Big things come in small packages. Unfortunately, that includes big risks.

A small listed company is a seed of growth or danger and it is often difficult to tell which. Small companies don't always get the attention.

But the investors who love them, and many do, hope these small - if not always perfectly formed - packages produce a butterfly. Not a jack-in-the-box.


The transformation story is part of the appeal of small companies. Large companies have outgrown, and perhaps deviated from, their origins. Small companies are still living theirs and investors can experience it with them.

It's not just narrative appeal. Small companies also deliver financial results. All investing is fundamentally about buying cheap and selling dear. And small companies which grow, ideally rapidly and for a long time, can be very good at that.

This has been a feature of markets for a long time. The Russell 2000 index (the most widely-known index of small US companies) has outperformed the S&P 500 (the most widely-known index of large US companies) on an annualised basis since 2002. This hasn't happened every year.

The S&P has outperformed over 10, five and three years. But in the last two years the Russell has come back .

The pattern is strong in New Zealand, too. The S&P NZX Small Cap Index has outperformed the S&P NZX Gross 50 Index since 2002, 2005, 2008, 2013 and 2015. In Australia, the S&P ASX 200 has outperformed the S&P ASX Small Ordinaries Index in most periods - until the last three years.

Xero is a good example of the joy and pain of investing in small companies. Xero began in an apartment and listed on the NZX in 2007 at $1 a share with a sharemarket value of just $55 million. It hit a low of 0.68c per share in January 2008. It's now on the ASX, at A$44.42 per share and a market cap of A$6.2 billion ($6.8b).

Those bald facts give a good story. But the bridging chapters from apartment to A$6b took capital raisings, new independent directors, a hedge fund, continuous scepticism about operating revenue and leaving the NZX for the ASX.

Like the growth trajectories of most small companies, the upward journey for Xero has been as much rollercoaster as rocket. Exhilaration and queasiness for management and investors alike.


Investing in small companies takes application, judgment, faith and luck.

Small companies are little known. Or unknown. Market confidence in small companies is slow to build (until it isn't, for example when they finally get on larger investors' radars) and quick to unravel.

Investors in small companies look for four things and rarely find all of them.

First, a strong position in their market and plenty of room to grow. This might be because they are the best operator. It could be because they're the only operator, perhaps because no one else wants to or can do what they do. Perhaps because no one else has thought of doing it yet.

Second, a strong management team which is a good bet for keeping the advantage they have, or just working harder and smarter than competitors.

Having a founder with substantial money in the business is also important. If they're a big investor, they want the same things as other investors. Growth.

Third, a healthy financial position. Not too much debt, ideally none. The financial raw materials to fund growth through acquisition or investing in their business.

The fourth doesn't have to be present but, in some market conditions, is sometimes enough on its own.

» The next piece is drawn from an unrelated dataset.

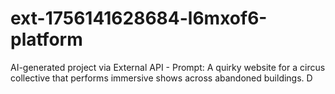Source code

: # ext-1756141628684-l6mxof6-platform
AI-generated project via External API - Prompt: A quirky website for a circus collective that performs immersive shows across abandoned buildings. D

Markets go through cycles and, in some cycles, certain companies do well.

For example, mining companies. If commodity prices are heading up, they don't have to be the best or biggest operator to benefit and for investors to benefit alongside them. This requires good timing and a disciplined approach to getting out, but it can work.

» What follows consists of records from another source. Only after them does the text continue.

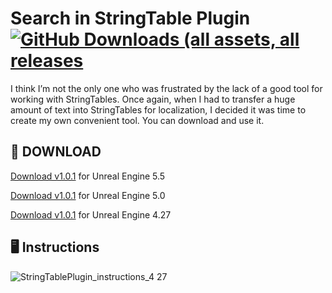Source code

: # Search in StringTable Plugin [<img alt="GitHub Downloads (all assets, all releases" src="https://img.shields.io/github/downloads/gradient92/StringTableSearch_Plugin/total" />](https://github.com/gradient92/StringTableSearch_Plugin/releases)
I think I’m not the only one who was frustrated by the lack of a good tool for working with StringTables. Once again, when I had to transfer a huge amount of text into StringTables for localization, I decided it was time to create my own convenient tool. You can download and use it. 

## :floppy_disk: DOWNLOAD

[Download v1.0.1](https://github.com/gradient92/StringTableSearch_Plugin/releases/download/v1.0.1/StringTableSearchPlugin.zip) for Unreal Engine 5.5

[Download v1.0.1](https://github.com/gradient92/StringTableSearch_Plugin/releases/download/v1.0.1-ue5.0/StringTableSearchPlugin_ue5.0.zip) for Unreal Engine 5.0

[Download v1.0.1](https://github.com/gradient92/StringTableSearch_Plugin/releases/download/v1.0.1-ue4.27/StringTableSearchPlugin_ue4.27.zip) for Unreal Engine 4.27

## :desktop_computer: Instructions
![StringTablePlugin_instructions_4 27](https://github.com/user-attachments/assets/364ef4d6-cf13-4798-97ba-1084d491f0ee)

Finding and evaluating these qualities is how the small company investor generates their ideas. But even when you find a great company, investing can be tricky. For one, the founders can hold a lot of the company. This is great for alignment but not so good for getting enough of the shares yourself (or for selling them when you want to).

The investor must also keep in mind the market fragility mentioned already. Small companies' prices can react more savagely to bad news or just what's seen as bad news. Returns from small companies tend to be far more volatile (a lot of volatility is cruising just beneath the surface of those long-term returns for small v large company indexes).

This requires watchfulness and managing risk, first by the size of your investment and by what news you respond to and how quickly.

For a small company a plunge in the share price could be short-lived turbulence and a buying opportunity, or could herald the first stage in a far worse and enduring death spiral.

But if you choose carefully, don't fall in love with them too much, are patient and can hold your nerve through the bumps, small company investing is rewarding.

- Mike Taylor is the chief executive of Pie Funds.